Exercise aim →
Should the word "message" occur in a line of the records, copy that line.

Records provided →
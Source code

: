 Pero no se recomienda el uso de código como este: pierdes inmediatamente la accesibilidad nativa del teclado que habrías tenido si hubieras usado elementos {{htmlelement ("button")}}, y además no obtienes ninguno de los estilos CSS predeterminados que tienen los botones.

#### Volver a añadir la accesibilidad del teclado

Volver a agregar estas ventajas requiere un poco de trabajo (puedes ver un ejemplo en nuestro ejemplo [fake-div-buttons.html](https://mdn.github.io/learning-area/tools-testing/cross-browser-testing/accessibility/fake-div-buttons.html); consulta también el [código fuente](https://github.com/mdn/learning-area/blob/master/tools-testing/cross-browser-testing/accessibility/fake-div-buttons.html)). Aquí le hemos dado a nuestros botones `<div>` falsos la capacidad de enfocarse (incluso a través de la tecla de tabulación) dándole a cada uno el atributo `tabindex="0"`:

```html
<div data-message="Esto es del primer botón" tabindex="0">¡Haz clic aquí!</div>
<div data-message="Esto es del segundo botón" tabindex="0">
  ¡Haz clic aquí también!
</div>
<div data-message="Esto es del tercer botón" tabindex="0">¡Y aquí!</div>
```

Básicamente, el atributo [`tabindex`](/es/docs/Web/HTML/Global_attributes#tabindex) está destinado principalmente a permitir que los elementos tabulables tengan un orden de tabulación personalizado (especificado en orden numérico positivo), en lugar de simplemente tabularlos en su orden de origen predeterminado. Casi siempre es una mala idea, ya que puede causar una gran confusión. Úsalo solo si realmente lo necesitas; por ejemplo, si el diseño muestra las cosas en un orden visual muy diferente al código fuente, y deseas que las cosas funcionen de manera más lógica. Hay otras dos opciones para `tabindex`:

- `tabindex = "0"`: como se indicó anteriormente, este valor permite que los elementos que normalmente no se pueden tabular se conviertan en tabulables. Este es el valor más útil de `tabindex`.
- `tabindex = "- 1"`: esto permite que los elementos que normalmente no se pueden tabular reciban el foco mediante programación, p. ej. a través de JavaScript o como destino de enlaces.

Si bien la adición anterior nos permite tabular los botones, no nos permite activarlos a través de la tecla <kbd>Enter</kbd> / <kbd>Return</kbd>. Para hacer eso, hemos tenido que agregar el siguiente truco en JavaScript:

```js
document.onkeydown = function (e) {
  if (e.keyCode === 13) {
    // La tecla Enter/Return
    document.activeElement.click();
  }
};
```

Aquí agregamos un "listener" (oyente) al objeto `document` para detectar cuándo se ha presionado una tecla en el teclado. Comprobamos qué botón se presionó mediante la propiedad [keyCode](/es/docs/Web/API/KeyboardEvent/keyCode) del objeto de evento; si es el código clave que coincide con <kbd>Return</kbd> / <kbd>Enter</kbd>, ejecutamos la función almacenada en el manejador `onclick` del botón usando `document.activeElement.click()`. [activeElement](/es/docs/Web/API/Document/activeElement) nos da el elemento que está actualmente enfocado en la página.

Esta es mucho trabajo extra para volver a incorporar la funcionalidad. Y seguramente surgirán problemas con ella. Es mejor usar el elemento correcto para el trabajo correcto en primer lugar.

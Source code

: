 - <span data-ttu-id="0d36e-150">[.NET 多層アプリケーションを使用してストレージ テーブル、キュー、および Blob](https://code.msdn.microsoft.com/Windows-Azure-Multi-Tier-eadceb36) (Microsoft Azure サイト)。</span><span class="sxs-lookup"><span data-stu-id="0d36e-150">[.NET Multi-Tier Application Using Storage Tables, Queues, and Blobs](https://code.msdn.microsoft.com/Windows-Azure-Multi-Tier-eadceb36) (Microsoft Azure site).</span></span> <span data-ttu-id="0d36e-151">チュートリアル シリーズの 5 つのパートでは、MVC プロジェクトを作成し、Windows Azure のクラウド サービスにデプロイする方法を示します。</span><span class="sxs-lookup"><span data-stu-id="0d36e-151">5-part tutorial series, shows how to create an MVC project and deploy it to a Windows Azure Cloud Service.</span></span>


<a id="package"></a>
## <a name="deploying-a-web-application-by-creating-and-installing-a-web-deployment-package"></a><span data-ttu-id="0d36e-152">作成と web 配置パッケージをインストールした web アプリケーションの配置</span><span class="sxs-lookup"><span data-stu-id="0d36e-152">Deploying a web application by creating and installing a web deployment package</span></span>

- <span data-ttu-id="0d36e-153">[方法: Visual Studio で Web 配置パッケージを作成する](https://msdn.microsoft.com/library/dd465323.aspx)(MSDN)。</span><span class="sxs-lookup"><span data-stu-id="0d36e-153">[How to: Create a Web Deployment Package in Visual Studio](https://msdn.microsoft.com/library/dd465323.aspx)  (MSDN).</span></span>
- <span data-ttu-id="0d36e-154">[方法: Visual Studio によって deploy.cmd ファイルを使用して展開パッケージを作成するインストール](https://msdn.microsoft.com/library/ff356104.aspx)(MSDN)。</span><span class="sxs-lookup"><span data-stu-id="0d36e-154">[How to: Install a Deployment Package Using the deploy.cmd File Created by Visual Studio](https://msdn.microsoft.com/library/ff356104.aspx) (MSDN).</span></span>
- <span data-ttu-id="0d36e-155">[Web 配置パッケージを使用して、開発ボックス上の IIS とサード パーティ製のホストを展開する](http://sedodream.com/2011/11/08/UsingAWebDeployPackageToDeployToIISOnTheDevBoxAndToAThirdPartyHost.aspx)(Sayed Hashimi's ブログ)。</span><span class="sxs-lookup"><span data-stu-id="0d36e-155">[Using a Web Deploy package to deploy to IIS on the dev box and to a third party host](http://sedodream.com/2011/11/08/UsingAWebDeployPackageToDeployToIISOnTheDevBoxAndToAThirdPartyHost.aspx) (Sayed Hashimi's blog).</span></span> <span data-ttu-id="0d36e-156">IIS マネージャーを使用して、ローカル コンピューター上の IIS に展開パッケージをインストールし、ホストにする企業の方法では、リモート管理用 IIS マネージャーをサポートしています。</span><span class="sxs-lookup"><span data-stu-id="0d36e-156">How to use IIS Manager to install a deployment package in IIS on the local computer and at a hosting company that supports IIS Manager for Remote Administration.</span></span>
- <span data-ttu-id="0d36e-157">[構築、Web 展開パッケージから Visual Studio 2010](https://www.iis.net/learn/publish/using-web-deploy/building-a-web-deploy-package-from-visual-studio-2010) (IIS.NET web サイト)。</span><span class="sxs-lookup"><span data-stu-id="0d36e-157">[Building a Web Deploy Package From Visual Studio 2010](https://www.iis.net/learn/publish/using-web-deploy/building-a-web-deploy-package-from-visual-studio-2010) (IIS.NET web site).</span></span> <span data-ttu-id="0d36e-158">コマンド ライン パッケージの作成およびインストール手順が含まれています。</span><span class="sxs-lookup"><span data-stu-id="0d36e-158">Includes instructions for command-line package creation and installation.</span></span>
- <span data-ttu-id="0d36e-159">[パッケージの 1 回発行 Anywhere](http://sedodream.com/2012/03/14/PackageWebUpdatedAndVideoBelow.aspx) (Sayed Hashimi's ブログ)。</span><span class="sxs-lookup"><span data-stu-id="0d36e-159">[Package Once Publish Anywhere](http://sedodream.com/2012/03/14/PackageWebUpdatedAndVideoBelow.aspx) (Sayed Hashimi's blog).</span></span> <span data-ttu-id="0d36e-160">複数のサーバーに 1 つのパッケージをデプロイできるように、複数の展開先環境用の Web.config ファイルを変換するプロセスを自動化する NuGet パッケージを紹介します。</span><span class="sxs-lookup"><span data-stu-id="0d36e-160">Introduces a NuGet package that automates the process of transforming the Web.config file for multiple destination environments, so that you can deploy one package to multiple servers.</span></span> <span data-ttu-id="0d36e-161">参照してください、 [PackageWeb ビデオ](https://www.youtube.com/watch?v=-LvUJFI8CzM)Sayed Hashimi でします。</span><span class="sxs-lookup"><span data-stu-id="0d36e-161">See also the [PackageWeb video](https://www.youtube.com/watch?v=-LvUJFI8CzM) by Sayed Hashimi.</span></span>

Exercise solution →
<div data-message="Esto es del primer botón" tabindex="0">¡Haz clic aquí!</div>
<div data-message="Esto es del segundo botón" tabindex="0">
<div data-message="Esto es del tercer botón" tabindex="0">¡Y aquí!</div>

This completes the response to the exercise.